第24話 告白

 大道寺絵利華は親まで呼び出されて、こっ酷く搾られたらしいが、それでもSkypoでやりとりをしていた相手の名前は挙げなかったという。

 今回の件を唆した相手がいるからって大道寺絵利華の罪が軽くなるわけではないけれど、彼女が共犯者を庇うタイプには思えなかったので、担任経由でその話を聞いて少し驚いた。


 大道寺絵利華は花火に何か弱みでも握られていて、名前を出せないのだろうか?

 うん、大いにありえる。


 花火は先の先まで考えて行動するタイプだし、自分が不利になるような展開を避ける術を幼少期から身につけている。
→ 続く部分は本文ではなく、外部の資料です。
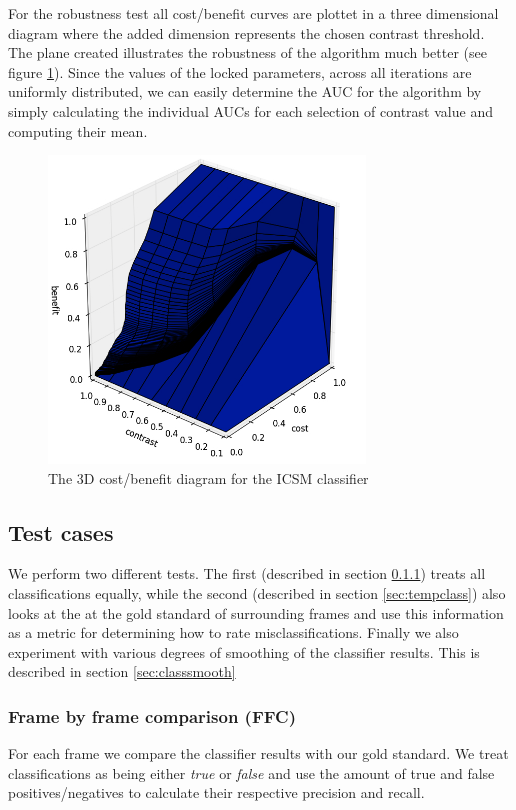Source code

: For the robustness test all cost/benefit curves are plottet in a three dimensional diagram where the added dimension represents the chosen contrast threshold. The plane created illustrates the robustness of the algorithm much better (see figure \ref{fig:3dcostbenefitdiagram}). Since the values of the locked parameters, across all iterations are uniformly distributed, we can easily determine the AUC for the algorithm by simply calculating the individual AUCs for each selection of contrast value and computing their mean.
%
\begin{figure}
     \centering
     \includegraphics[width=0.75\textwidth]{img/3dcostbenefitexample.jpg}
     \caption{The 3D cost/benefit diagram for the ICSM classifier}
     \label{fig:3dcostbenefitdiagram}
\end{figure}
%
\subsection{Test cases}\label{sec:testcases}
%
We perform two different tests. The first (described in section \ref{sec:fbfclass}) treats all classifications equally, while the second (described in section \ref{sec:tempclass}) also looks at the at the gold standard of surrounding frames and use this information as a metric for determining how to rate misclassifications. Finally we also experiment with various degrees of smoothing of the classifier results. This is described in section \ref{sec:classsmooth}
%
\subsubsection{Frame by frame comparison (FFC)}\label{sec:fbfclass}
%
For each frame we compare the classifier results with our gold standard. We treat classifications as being either \textit{true} or \textit{false} and use the amount of true and false positives/negatives to calculate their respective precision and recall.
%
 大道寺絵利華の嘘がバレたときのことだって想定してあっただろうし、それを見越して、先手を打つぐらい絶対にするはずだ。


 担任は、大道寺絵利華が共犯者を吐きそうにないので、今度は俺を呼び出して大道寺絵利華がやりとりしていた相手を教えて欲しいと言ってきた。

 もちろんそれは丁重にお断りした。


 俺が仕組んだ罠や、大道寺絵利華の裏にいた花火の存在について明かせば、確実にややこしいことになる。

 罠に嵌めた事実を知れば、この担任のことだから、大道寺絵利華のついた嘘まで疑いかねないと俺は案じていた。


 申し訳ないけれど、正直この人は教師としても、大人としても信用ならないから、今回の一件で花火がしたことへの対処を任せる気にはなれなかったのだ。

 そもそも、花火をどうするべきか決める権利を持つのは、担任でも、俺でもなくて、本当の被害者である雪代さんだろう。


 そう考えていた俺は、その日の放課後、雪代さんに話したいことがあると声をかけた。

 彼女は少し目を見開いてから、こくりと頷いた。

 多分、俺の様子から、何か深刻な話なのだと勘付いたのだと思う。


 クラスメイトたちからいじめ事件が解決した記念にみんなで遊びに行かないかと誘われたけれど、今回は断り、雪代さんと学校の近くにある公園に向かった。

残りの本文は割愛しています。